By any measure, the University of Louisiana at Lafayette is thriving. Our freshmen are more prepared for college-level work than ever before. More exceptional students are making UL Lafayette their first university of choice. And we have devoted unprecedented energy and resources to student success. The
payoff so far: one of the highest graduation rates in Louisiana. Our faculty members are earning national and international recognition. And, they are drawing record amounts of external research monies. In 2009, the University attracted the third highest amount of National Science Foundation research funding among Louisiana’s 16 public, four-year universities. Construction projects totaling $143 million will soon expand student housing and the Student Union. Louisiana's Ragin’ Cajuns® are poised to lead the Sun Belt Conference in every major sport. And, our alumni can be proud of the fact that their degrees have more value and respect than ever before. Buoyed by the accomplishments of its students, faculty and alumni, UL Lafayette has pledged to take advantage of every opportunity to achieve greater prominence among public institutions of higher learning.
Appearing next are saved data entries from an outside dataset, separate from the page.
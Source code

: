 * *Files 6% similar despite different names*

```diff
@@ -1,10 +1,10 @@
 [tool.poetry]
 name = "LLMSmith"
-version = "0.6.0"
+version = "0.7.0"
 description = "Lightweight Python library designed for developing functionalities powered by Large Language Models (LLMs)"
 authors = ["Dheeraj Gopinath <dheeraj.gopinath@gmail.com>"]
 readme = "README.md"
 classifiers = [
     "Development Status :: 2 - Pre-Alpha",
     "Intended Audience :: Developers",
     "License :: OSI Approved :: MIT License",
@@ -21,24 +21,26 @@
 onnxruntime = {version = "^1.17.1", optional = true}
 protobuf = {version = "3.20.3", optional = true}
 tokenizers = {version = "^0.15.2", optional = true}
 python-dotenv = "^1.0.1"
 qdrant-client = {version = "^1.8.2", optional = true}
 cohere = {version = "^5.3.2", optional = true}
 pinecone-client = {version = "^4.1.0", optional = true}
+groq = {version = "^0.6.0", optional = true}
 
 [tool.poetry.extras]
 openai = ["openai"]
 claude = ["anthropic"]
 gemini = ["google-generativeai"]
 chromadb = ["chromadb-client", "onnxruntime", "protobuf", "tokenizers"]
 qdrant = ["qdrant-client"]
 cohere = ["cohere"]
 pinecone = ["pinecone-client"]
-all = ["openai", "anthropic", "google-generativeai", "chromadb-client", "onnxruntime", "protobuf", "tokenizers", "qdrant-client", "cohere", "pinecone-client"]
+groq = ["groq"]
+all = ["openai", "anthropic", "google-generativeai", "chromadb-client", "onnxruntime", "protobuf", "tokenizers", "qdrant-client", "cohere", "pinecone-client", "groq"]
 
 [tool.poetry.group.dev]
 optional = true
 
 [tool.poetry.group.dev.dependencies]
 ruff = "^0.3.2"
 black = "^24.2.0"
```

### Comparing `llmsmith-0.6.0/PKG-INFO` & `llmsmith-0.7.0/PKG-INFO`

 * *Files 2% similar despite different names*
We have a gift for bringing people together.
For four centuries, south Louisiana has embraced diversity. So it’s not surprising that we have a natural talent for leaping over disciplinary borders and forging new collaborations. The Cecil J. Picard Center for Child Development and Lifelong Learning embodies this inclusive spirit. It has experts in many fields, such as education, public health, business and communicative disorders. And, it partners with community organizations ranging from school districts to Junior League to United Way. Our students learn an important lesson from these initiatives: some of the best opportunities emerge from the crossroads of knowledge.
We’re eager to share what we’re learning.
Our research extends beyond the classroom. Our marketing students developed an online sales plan for a nearby shrimping community devastated by Hurricane Rita in 2005. Shrimpers can now connect with customers before their boats dock at the end of the day. Students and faculty in our Community Design Workshop help cities and neighborhoods revitalize their communities. This mobile design studio has completed 70 funded projects since its inception. And our engineering students and faculty in the Industrial Assessment Center helped mid-size manufacturers become more productive and energy efficient. They conducted free, on-site evaluations of energy use, waste management and productivity. Their work has earned the center national recognition. We work tirelessly to improve our communities by applying what we’re learning.
We teach the real meaning of joie de vivre.
We prepare students to do more than earn a living. The lessons we offer about life transcend any textbook. Joie de vivre means living life fully, deeply. So we teach with the same passion that defines Cajun and Creole cultures. And we nurture students’ ability to listen, reflect, articulate and savor because these are tools for a lifetime of thoughtful citizenship. For our students, joie de vivre means much more than being good company. It also means being a lively and discerning thinker.
Our Ragin’ Cajun spirit goes beyond athletics.
We’re passionate about the possibilities for a better world. But we also know good intentions aren’t enough. That’s why we’ve embraced serving others. In the 2009-10 academic year, 4,226 students performed about 540,000 service hours in the community. And it’s why our Communicative Disorders Department doesn’t limit its clinical practice to the school year but instead devotes summer months to helping at-risk children gain the literacy skills they need to succeed. Our students and faculty are invigorated by problems that call upon our deepest reserves of humanity—and we’re applying our best thinking to solve them.